According to Mother’s description, M.M. became “hysterical.”
At the termination trial, Corpus Christi Police Sergeant Gallegos’s report
concerning the raid was admitted into evidence. According to the report, Sergeant
Gallegos, on entering Mother’s apartment, saw Mother run to a back patio and attempt to
hide items in a red ice chest. The items included small plastic “baggies” for packaging
narcotics, $100 in twenty-dollar bills, methamphetamine, and prescription drugs, including
hydrocodone.
In her trial testimony, Mother admitted to the sequence of events described in
Sergeant Gallegos’s report. Mother was arrested for methamphetamine possession and
two other men, including Mother’s roommate, were questioned at the scene. T.B. was
not present. Sergeant Gallegos called Stepmother to the scene to pick up M.M. from
Mother’s residence and to take M.M. to Father’s home.

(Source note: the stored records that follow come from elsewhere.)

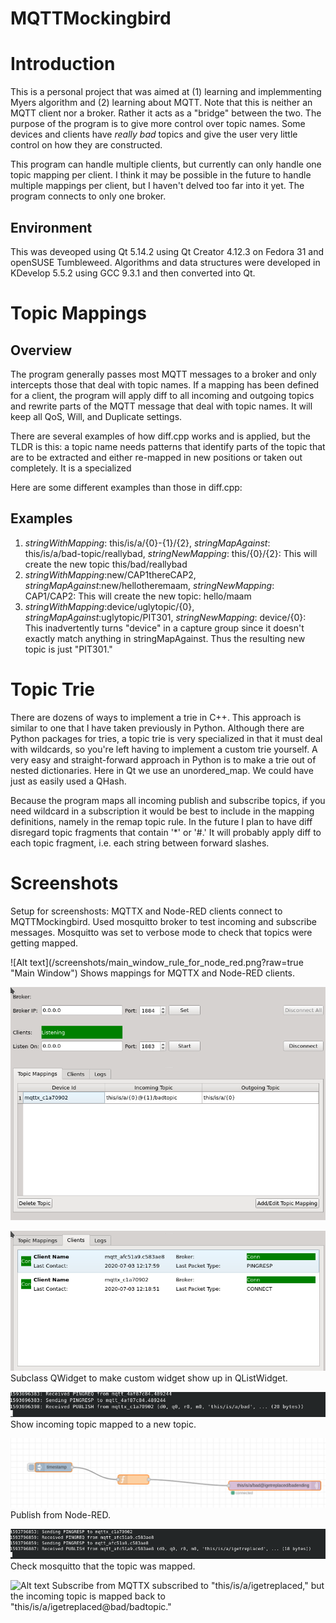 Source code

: # MQTTMockingbird

<h1>Introduction</h1>
This is a personal project that was aimed at (1) learning and implemmenting Myers algorithm and (2) learning about MQTT. Note that this is neither an MQTT client nor a broker. Rather it acts as a "bridge" between the two. The purpose of the program is to give more control over topic names. Some devices and clients have  <i>really bad</i> topics and give the user very little control on how they are constructed.

This program can handle multiple clients, but currently can only handle one topic mapping per client. I think it may be possible in the future to handle multiple mappings per client, but I haven't delved too far into it yet. The program connects to only one broker.

<h2>Environment</h2>
This was deveoped using Qt 5.14.2 using Qt Creator 4.12.3 on Fedora 31 and openSUSE Tumbleweed. Algorithms and data structures were developed in KDevelop 5.5.2 using GCC 9.3.1 and then converted into Qt.

<h1>Topic Mappings</h1>
<h2>Overview</h2>
The program generally passes most MQTT messages to a broker and only intercepts those that deal with topic names. If a mapping has been defined for a client, the program will apply diff to all incoming and outgoing topics and rewrite parts of the MQTT message that deal with topic names. It will keep all QoS, Will, and Duplicate settings.

There are several examples of how diff.cpp works and is applied, but the TLDR is this: a topic name needs patterns that identify parts of the topic that are to be extracted and either re-mapped in new positions or taken out completely. It is a specialized 

Here are some different examples than those in diff.cpp:
<h2>Examples</h2> 
<ol>
  <li> <i>stringWithMapping</i>: this/is/a/{0}-{1}/{2}, <i>stringMapAgainst</i>: this/is/a/bad-topic/reallybad, <i>stringNewMapping</i>: this/{0}/{2}:
    This will create the new topic this/bad/reallybad
   </li>
  <li><i>stringWithMapping</i>:new/CAP1thereCAP2, <i>stringMapAgainst</i>:new/hellotheremaam, <i>stringNewMapping</i>: CAP1/CAP2:
  This will create the new topic: hello/maam
   </li>
  <li><i>stringWithMapping</i>:device/uglytopic/{0}, <i>stringMapAgainst</i>:uglytopic/PIT301, <i>stringNewMapping</i>: device/{0}:
  This inadvertently turns "device" in a capture group since it doesn't exactly match anything in stringMapAgainst. Thus the resulting new topic is just "PIT301."
  </li>
</ol>
<h1>Topic Trie</h1>
<p>
There are dozens of ways to implement a trie in C++. This approach is similar to one that I have taken previously in Python. Although there are Python packages for tries, a topic trie is very specialized in that it must deal with wildcards, so you're left having to implement a custom trie yourself. A very easy and straight-forward approach in Python is to make a trie out of nested dictionaries. Here in Qt we use an unordered_map. We could have just as easily used a QHash. 
</p>
<p>
Because the program maps all incoming publish and subscribe topics, if you need wildcard in a subscription it would be best to include in the mapping definitions, namely in the remap topic rule. In the future I plan to have diff disregard topic fragments that contain '*' or '#.' It will probably apply diff to each topic fragment, i.e. each string between forward slashes.
</p>
<h1>Screenshots</h1>
<p>
  Setup for screenshosts: MQTTX and Node-RED clients connect to MQTTMockingbird. Used mosquitto broker to test incoming and subscribe messages. Mosquitto was set to verbose mode to check that topics were getting mapped.
  </p>
![Alt text](/screenshots/main_window_rule_for_node_red.png?raw=true "Main Window")
Shows mappings for MQTTX and Node-RED clients.

![Alt text](/screenshots/main_window_topic_tab.png?raw=true "Topic mappings main window")

![Alt text](/screenshots/main_window_clients_tab.png?raw=true "Custom Widgets")
Subclass QWidget to make custom widget show up in QListWidget.

![Alt text](/screenshots/mapped_topic_publish.png?raw=true "Shows incoming topic mapped")
Show incoming topic mapped to a new topic.  

![Alt text](/screenshots/node_red_mqtt_setup.png?raw=true "Publish from Node-RED")
Publish from Node-RED.
  
![Alt text](/screenshots/publish_from_node_red.png?raw=true "Publish from Node-RED")
Check mosquitto that the topic was mapped.

![Alt text](/screenshots/MQTTX_subscribe_message.png?raw=true "")
Subscribe from MQTTX subscribed to "this/is/a/igetreplaced," but the incoming topic is mapped back to "this/is/a/igetreplaced@bad/badtopic."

As a result of her arrest, conviction, and incarceration for methamphetamine
possession, Mother’s 2005 community supervision was revoked. At the revocation
hearing, Mother pleaded “true” to various violations of her community-supervision
requirements, including her failure to submit to random drug testing in the months leading
up to May 2010 and her failure to participate in and complete a court-ordered Narcotics
Anonymous program.
3. Mother’s Lack of Contact from May 2010 through August 2013
Between the time of M.M.’s removal from Mother’s home in May 2010 and the
termination trial in August 2013, Mother had no contact with M.M. Mother testified that
she no longer knew what M.M. looked like.
4
Mother admitted that she did not correspond with M.M., send her any presents for
birthdays or holidays, or attempt to see M.M., despite knowing M.M. lived with Father.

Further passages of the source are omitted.